Return only that part of the material below which starts with the line containing "matching forward/reverse DNS" and goes on through the line containing "You need the", restated exactly.
═══ EXTRACTED INFORMATION
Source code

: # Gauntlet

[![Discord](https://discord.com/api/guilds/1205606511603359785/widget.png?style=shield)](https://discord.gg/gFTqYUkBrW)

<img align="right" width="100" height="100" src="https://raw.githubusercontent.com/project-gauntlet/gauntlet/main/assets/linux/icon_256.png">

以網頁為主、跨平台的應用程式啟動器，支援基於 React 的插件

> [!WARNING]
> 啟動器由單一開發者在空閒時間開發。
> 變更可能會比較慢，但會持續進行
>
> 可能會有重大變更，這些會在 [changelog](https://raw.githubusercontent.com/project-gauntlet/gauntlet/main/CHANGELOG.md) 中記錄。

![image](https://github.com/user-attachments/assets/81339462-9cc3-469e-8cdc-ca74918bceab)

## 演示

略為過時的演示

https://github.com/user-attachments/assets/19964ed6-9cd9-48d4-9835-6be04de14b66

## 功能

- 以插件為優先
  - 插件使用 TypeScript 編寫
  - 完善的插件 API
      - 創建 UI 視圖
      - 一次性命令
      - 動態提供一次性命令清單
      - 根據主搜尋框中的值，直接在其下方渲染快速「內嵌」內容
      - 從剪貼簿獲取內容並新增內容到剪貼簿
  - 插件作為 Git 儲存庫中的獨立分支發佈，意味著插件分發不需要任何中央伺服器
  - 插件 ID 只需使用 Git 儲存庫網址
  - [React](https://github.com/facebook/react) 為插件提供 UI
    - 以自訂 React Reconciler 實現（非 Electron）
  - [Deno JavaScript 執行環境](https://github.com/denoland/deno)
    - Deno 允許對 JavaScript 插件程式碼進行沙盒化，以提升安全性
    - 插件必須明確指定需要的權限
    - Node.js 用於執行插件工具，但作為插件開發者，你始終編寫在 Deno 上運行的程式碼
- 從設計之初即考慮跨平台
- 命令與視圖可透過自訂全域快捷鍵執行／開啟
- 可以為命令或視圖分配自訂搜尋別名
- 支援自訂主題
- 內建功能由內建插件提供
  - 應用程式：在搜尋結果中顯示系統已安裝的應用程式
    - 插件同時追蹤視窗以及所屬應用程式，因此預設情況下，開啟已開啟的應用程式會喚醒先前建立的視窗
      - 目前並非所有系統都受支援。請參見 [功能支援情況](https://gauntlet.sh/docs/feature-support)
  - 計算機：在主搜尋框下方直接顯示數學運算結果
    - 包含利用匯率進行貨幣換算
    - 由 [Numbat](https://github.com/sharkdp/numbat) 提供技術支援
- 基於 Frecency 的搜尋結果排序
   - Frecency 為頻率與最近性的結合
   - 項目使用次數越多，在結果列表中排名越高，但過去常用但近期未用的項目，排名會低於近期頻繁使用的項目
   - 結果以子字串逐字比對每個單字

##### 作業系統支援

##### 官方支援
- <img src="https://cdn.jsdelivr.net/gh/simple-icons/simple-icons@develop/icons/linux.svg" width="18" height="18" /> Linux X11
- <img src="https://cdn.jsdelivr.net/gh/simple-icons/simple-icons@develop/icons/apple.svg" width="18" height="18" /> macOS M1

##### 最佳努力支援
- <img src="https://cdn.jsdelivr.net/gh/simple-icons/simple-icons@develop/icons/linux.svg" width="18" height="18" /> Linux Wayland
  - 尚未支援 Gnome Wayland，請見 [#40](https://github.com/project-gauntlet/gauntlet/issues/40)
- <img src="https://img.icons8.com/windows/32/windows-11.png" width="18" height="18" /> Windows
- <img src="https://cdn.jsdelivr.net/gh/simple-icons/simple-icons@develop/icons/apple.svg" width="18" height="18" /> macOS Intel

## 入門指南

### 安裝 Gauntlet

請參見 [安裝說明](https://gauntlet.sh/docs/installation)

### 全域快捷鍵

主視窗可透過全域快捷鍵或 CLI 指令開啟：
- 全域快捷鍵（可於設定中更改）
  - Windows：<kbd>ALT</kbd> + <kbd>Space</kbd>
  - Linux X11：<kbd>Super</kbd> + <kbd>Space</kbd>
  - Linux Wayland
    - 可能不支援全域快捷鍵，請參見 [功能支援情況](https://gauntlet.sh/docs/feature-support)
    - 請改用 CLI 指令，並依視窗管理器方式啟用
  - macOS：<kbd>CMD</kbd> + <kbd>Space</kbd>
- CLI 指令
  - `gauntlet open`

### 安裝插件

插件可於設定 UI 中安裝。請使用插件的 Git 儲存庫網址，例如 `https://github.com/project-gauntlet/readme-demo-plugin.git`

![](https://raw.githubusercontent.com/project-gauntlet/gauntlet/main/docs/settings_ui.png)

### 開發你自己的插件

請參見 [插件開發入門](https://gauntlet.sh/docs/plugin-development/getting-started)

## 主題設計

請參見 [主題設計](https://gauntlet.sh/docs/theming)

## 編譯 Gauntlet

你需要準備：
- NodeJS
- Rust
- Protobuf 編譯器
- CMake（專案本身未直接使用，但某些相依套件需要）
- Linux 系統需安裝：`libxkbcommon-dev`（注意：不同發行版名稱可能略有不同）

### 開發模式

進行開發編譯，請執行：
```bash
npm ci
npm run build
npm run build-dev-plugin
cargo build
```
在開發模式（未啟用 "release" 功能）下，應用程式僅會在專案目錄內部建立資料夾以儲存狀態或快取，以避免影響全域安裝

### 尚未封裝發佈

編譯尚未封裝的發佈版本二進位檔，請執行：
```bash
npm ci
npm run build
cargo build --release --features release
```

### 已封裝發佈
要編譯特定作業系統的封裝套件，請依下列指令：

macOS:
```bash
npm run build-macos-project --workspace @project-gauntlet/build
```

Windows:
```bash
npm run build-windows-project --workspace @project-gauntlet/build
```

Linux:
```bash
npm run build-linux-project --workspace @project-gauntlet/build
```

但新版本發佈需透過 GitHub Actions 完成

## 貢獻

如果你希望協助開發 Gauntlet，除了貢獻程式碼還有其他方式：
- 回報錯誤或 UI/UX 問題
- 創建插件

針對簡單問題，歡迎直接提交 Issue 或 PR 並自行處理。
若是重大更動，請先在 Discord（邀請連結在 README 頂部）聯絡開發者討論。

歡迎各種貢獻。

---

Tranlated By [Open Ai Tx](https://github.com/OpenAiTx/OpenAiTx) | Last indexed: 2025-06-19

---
══════
═══ EXTRACTED INFORMATION
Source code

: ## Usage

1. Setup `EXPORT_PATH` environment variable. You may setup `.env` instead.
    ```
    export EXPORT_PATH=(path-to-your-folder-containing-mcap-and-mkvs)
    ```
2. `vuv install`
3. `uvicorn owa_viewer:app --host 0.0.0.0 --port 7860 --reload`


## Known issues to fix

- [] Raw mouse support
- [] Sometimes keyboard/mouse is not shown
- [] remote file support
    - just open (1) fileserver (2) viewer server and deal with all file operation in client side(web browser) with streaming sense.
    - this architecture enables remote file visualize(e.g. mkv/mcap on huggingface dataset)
══════
═══ EXTRACTED INFORMATION
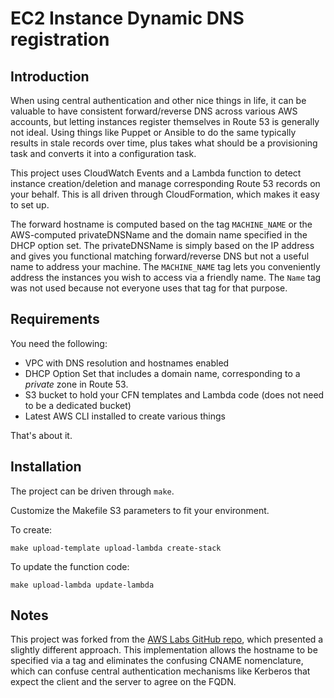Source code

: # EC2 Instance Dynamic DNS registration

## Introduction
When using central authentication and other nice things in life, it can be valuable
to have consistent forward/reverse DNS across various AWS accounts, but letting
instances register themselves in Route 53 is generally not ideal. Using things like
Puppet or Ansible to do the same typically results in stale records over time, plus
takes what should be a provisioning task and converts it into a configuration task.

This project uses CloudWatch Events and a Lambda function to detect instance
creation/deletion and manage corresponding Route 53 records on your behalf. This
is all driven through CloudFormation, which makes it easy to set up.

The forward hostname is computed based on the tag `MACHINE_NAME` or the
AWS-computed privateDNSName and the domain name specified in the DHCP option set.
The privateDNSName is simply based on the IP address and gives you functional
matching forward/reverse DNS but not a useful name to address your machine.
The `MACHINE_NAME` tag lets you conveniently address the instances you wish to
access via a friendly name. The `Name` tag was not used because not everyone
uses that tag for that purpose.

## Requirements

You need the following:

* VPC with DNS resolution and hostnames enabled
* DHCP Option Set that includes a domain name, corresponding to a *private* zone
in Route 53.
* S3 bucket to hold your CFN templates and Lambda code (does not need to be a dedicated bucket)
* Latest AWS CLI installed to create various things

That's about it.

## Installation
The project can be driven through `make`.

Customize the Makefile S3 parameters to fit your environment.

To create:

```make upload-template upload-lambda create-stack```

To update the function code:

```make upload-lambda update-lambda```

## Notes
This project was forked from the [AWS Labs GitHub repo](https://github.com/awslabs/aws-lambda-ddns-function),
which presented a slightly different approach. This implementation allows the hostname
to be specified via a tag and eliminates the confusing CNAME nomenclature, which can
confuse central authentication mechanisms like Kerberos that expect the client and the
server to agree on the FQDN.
══════
### ANSWER AREA
matching forward/reverse DNS but not a useful name to address your machine.
The `MACHINE_NAME` tag lets you conveniently address the instances you wish to
access via a friendly name. The `Name` tag was not used because not everyone
uses that tag for that purpose.

## Requirements

You need the following:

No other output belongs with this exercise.